Before the reported attack on the CIA, LulzSec reported a similar attack on the public section of the U.S. Senate's website.

The Senate has since clarified that the group did not manage to breach the firewall protecting the more sensitive portion of the network.

The statement LulzSec subsequently posted indicated that the attack was designed to protest the U.S. government's recent policy of treating all cyber attacks in the same manner as a real-world attack:

"We don't like the US government very much. Their boats are weak, their lulz are low, and their sites aren't very secure. In an attempt to help them fix their issues, we've decided to donate additional lulz in the form of owning them some more!

"This is a small, just-for-kicks release of some internal data from Senate.gov - is this an act of war, gentlemen? Problem?"

Suspected Anonymous members caught

While LulzSec has had a busy week hacking both two high-profile U.S. targets, Anonymous -- the previous big-name in Hacktivism -- has suffered.

Most recently the Turkish authorities have targeted Anonymous for its cyber attacks against government owned websites.

Turkish authorities conducted raids across 12 of the country's cities, detaining 32 suspected Anonymous contributers in the process.

Since the initial reports, the Anatolia news agency has revealed that nine minors of the 32 arrested have since been released while the remaining 23 will continue to be detained for further questioning.

Just a few weeks earlier three suspects were arrested in Spain's Barcelona, Valencia and Almeria cities.

The three were arrested on suspicion of involvement in the collective's cyber attacks against the Spanish banks BBVA and Bankia and Italian energy group Enel SpA.

Anonymous went on to respond to the arrests by targeted the Spanish Police with another DDoS attack -- similar to those carried out in Turkey. According to the BBC the attack managed to knock the Spanish Police's website offline for around an hour.

In the U.K. six suspected Anonymous contributors have been arrested.

Five of the suspected members were caught after British Police raided their homes in January this year.

The sixth suspected Anonymous member was arrested on a separate raid carried out in April.

The six men were all arrested in connection with several offences under the Computer Misuse Act. They are all suspected of involvement in Anonymous' cyber attacks against Amazon, the Bank of America, Mastercard, PayPal and Visa's website.

Since their arrest all six have been released on bail and are due to reappear at police stations later this month.

How long until LulzSec are caught

Where Anonymous were previously seen as one of the biggest hacktivist groups out there, since the arrests of as many as 32 of its contributors, the collective's public persona has been damaged, with it no longer appearing untouchable.

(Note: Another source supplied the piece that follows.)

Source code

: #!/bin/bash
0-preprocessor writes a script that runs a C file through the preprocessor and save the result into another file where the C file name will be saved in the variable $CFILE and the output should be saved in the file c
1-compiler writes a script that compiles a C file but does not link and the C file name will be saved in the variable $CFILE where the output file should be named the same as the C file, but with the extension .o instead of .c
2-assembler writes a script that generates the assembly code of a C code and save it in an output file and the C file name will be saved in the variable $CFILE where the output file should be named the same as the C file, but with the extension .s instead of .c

Whether through an intentional strategy or mere luck of circumstance the hacker collective LulzSec has in many consumer and analysts eyes stepped-up-to-bat taking over Anonymous' top-spot.

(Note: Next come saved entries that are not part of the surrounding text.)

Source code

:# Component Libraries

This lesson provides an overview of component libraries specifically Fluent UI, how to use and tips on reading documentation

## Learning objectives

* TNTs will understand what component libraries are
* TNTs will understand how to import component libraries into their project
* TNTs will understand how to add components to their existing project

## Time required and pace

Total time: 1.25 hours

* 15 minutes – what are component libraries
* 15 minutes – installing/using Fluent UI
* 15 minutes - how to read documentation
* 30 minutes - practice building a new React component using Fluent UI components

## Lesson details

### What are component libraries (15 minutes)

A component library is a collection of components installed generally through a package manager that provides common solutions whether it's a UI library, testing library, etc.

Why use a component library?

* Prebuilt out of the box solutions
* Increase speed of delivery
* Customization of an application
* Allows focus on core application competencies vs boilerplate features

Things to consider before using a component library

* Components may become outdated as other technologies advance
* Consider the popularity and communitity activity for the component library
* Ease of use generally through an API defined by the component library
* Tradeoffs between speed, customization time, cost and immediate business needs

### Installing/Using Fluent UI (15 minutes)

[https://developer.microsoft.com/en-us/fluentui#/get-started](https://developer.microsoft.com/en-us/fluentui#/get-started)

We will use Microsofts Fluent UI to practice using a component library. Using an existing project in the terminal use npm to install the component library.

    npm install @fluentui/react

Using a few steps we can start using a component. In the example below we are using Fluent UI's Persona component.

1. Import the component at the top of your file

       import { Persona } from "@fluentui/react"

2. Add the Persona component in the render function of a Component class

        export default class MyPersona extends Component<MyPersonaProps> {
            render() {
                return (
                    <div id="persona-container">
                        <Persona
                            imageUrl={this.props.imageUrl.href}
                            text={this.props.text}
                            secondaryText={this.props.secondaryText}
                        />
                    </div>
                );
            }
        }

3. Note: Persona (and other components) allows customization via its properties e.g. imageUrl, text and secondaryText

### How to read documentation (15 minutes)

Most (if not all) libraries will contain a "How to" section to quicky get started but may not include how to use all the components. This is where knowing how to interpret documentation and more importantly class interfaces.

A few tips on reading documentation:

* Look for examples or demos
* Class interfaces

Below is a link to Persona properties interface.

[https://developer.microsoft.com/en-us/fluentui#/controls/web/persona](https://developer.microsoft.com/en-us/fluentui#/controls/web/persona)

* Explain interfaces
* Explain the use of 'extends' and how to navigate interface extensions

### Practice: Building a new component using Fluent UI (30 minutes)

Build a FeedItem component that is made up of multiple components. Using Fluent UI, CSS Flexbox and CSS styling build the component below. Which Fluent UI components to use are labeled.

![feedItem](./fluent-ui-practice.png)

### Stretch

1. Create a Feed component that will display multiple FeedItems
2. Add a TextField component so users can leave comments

In recent months the group's Twitter page jumped from around 100 followers to 166,467 demonstrating just how quickly the collective's public-profile has grown.

The group has led several high-profile raids not just against the Senate and CIA, but also the FBI and numerous games development and American broadcasting companies.

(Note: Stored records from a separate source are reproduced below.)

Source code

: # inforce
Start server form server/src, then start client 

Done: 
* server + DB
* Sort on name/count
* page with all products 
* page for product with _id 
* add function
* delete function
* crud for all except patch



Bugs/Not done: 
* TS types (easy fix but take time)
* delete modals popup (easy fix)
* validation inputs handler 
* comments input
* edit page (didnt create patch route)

Yet, unlike Anonymous, LulzSec are yet to have any of its contributors arrested and the world still knows next to nothing about its size or structure.

As is the case with Anonymous, even if contributors are caught, they themselves will likely not know the size or hierarchy -- if there is any -- of the collective.

While the FBI as well as numerous other of the world's law enforcement agencies are investigating LulzSec it seems unlikely that they will be able to deal with the group in any permanent way.

At best, as has debatedly been done to Anonymous, law enforcement may hope to damage the group's public persona, taking small-victories in catching individual members.